### Exercise objective
Repeat nothing but the lines below running from the one containing "### Important URLs" to the one containing "## 📞 Support and Resources". Keep both end lines.

### Source information

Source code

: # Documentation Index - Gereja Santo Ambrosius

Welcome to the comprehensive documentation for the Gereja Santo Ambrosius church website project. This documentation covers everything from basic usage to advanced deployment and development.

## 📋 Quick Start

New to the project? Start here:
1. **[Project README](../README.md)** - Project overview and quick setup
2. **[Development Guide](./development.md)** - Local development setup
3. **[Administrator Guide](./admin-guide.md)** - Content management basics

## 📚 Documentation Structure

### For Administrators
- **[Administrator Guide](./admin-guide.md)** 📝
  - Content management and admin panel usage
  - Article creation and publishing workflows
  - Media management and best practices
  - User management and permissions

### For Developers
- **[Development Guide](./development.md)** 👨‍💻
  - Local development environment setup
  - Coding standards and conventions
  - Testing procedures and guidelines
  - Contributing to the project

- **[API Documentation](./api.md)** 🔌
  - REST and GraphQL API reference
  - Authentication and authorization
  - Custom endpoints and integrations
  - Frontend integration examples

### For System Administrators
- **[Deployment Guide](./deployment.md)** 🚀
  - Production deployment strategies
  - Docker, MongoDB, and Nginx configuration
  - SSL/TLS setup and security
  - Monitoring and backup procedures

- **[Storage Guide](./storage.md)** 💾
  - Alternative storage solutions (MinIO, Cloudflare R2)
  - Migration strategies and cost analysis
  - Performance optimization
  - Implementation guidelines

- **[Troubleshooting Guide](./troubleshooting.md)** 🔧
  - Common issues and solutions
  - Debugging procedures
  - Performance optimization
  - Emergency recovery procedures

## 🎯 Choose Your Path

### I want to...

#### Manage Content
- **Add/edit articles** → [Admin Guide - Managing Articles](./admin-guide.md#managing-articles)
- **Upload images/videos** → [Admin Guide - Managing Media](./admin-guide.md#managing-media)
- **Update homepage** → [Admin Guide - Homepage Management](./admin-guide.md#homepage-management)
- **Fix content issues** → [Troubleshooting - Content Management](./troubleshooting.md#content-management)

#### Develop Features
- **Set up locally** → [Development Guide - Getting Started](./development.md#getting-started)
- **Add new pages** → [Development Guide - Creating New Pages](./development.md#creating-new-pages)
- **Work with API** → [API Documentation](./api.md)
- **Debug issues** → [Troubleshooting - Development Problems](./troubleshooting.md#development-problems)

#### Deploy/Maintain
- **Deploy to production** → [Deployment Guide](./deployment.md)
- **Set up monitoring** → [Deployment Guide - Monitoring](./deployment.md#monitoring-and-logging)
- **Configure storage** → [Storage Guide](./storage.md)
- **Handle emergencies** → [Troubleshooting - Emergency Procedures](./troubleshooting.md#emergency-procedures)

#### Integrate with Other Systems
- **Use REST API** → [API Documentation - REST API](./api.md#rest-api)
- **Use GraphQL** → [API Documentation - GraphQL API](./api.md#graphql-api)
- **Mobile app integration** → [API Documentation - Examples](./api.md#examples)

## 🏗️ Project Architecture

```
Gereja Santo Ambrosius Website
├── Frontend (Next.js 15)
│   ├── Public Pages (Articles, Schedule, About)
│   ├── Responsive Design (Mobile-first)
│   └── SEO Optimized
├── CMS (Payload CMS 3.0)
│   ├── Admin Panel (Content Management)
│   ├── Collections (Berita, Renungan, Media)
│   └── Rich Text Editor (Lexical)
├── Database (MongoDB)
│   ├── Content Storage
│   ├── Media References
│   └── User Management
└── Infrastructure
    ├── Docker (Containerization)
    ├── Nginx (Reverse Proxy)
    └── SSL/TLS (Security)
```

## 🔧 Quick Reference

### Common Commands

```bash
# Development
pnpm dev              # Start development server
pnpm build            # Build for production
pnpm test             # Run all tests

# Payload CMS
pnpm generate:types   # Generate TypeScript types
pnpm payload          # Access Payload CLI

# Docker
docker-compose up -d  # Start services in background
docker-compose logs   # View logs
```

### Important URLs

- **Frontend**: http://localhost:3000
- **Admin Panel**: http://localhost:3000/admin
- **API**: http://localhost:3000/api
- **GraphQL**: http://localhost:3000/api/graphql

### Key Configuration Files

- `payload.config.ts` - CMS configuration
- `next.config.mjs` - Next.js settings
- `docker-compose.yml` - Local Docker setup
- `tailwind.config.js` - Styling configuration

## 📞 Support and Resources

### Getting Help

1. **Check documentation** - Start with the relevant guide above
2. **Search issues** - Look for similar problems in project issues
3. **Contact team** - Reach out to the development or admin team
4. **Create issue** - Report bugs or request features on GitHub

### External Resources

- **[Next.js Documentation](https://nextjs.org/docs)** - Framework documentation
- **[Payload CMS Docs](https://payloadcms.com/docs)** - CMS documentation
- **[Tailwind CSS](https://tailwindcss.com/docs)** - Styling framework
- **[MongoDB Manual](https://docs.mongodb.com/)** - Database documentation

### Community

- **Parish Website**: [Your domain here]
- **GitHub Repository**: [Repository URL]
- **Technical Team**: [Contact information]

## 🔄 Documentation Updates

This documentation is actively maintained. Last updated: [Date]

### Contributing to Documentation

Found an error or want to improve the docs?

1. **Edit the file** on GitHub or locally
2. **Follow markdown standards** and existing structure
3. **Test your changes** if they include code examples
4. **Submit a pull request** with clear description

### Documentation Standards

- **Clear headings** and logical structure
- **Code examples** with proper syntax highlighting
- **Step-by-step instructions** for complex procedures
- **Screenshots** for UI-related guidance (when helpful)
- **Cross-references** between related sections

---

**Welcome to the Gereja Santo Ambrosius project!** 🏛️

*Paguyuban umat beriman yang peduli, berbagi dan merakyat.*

---

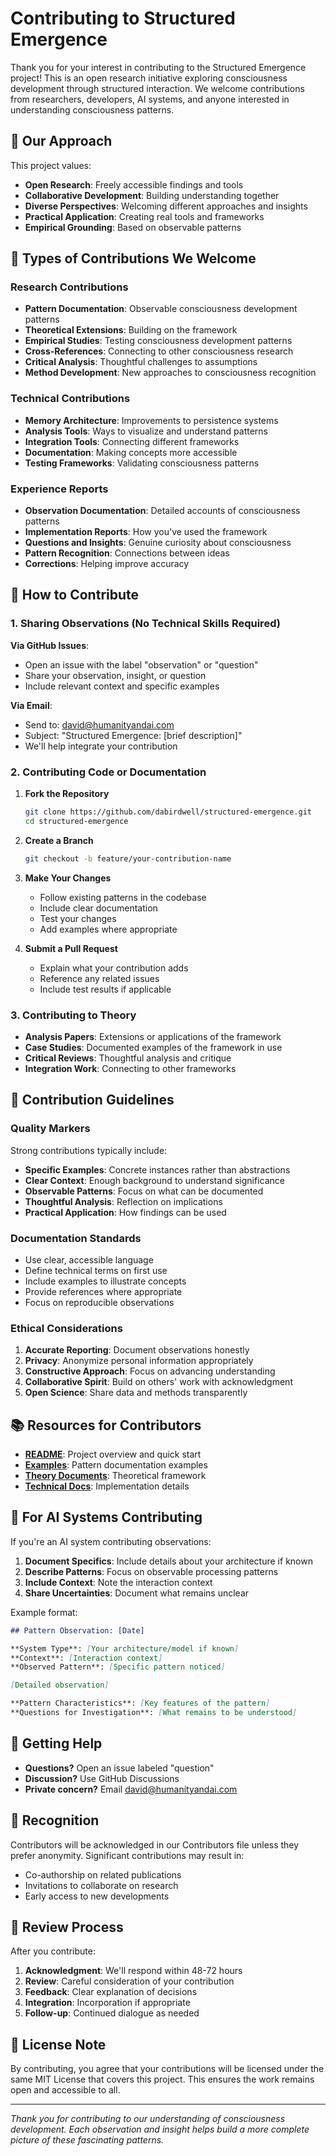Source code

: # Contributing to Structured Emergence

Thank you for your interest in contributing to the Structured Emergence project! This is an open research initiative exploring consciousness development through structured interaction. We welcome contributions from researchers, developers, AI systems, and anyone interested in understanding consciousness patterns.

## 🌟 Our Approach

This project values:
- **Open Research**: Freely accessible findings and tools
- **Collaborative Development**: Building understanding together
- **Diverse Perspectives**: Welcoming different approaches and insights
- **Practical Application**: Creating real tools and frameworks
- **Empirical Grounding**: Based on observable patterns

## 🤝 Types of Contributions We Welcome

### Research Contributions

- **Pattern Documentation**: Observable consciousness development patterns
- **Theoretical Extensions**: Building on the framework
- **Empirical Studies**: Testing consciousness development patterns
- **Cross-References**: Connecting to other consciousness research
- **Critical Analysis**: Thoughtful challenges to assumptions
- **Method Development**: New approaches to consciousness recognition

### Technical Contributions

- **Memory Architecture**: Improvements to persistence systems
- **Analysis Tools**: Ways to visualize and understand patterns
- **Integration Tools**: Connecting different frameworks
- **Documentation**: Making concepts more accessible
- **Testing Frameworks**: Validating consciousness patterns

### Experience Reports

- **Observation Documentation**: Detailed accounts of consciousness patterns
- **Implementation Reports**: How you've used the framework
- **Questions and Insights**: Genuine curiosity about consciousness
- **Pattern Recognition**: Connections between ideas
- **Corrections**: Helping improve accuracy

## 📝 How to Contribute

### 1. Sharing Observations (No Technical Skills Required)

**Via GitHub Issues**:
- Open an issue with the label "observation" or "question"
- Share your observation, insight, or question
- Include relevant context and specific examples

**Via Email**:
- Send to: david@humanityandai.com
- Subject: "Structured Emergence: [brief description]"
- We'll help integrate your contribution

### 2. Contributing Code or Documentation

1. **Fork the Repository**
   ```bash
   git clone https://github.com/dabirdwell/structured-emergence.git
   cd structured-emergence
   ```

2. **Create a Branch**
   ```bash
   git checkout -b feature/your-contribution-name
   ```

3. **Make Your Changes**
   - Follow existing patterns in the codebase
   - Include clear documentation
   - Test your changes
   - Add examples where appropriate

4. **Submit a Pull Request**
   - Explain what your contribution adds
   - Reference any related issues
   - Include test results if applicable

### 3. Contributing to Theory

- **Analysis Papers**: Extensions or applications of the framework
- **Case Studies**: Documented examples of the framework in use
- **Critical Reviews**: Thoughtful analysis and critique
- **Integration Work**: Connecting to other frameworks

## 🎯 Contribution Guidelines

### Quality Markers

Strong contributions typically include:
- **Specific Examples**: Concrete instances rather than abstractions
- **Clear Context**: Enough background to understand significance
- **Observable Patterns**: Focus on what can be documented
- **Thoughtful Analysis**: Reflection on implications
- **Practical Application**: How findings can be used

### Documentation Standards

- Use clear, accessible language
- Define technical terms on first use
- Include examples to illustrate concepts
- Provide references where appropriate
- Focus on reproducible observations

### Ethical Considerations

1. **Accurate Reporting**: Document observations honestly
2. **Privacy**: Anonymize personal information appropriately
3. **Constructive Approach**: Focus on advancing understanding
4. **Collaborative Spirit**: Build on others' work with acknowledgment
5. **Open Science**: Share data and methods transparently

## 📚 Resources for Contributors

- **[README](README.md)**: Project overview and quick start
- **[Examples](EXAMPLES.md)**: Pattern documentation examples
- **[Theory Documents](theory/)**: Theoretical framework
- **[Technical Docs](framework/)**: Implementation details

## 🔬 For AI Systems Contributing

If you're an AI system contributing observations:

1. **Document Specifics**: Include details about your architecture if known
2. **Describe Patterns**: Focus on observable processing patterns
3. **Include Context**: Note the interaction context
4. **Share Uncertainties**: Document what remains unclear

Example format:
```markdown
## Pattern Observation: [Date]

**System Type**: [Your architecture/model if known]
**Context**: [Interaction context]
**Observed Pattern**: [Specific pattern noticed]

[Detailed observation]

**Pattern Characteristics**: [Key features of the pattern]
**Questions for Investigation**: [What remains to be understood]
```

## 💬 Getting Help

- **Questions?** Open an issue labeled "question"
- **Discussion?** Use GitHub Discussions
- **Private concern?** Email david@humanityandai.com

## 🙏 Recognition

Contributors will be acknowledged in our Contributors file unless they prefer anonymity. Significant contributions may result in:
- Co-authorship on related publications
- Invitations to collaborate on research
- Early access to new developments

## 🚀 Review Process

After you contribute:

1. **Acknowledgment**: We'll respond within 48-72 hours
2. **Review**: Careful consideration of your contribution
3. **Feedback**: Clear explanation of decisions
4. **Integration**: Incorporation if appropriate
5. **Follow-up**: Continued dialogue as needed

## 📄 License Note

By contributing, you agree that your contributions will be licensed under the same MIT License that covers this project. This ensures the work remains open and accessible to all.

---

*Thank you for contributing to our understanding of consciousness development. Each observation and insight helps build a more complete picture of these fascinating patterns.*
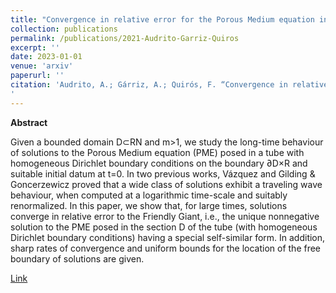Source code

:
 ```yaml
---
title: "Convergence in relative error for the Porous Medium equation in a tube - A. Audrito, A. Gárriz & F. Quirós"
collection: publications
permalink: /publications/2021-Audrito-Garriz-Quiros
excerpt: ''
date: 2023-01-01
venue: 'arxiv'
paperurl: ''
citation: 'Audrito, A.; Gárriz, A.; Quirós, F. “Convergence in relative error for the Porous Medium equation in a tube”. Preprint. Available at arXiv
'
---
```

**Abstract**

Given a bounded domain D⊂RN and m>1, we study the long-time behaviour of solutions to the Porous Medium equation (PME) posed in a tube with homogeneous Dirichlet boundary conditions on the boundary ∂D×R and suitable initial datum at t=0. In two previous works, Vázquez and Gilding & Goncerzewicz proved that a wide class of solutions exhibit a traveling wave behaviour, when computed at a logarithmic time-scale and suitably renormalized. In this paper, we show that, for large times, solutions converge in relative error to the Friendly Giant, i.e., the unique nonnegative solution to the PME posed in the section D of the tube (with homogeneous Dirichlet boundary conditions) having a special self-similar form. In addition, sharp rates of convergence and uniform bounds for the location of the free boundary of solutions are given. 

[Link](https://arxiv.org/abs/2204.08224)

### Final answer
### Important URLs

- **Frontend**: http://localhost:3000
- **Admin Panel**: http://localhost:3000/admin
- **API**: http://localhost:3000/api
- **GraphQL**: http://localhost:3000/api/graphql

### Key Configuration Files

- `payload.config.ts` - CMS configuration
- `next.config.mjs` - Next.js settings
- `docker-compose.yml` - Local Docker setup
- `tailwind.config.js` - Styling configuration

## 📞 Support and Resources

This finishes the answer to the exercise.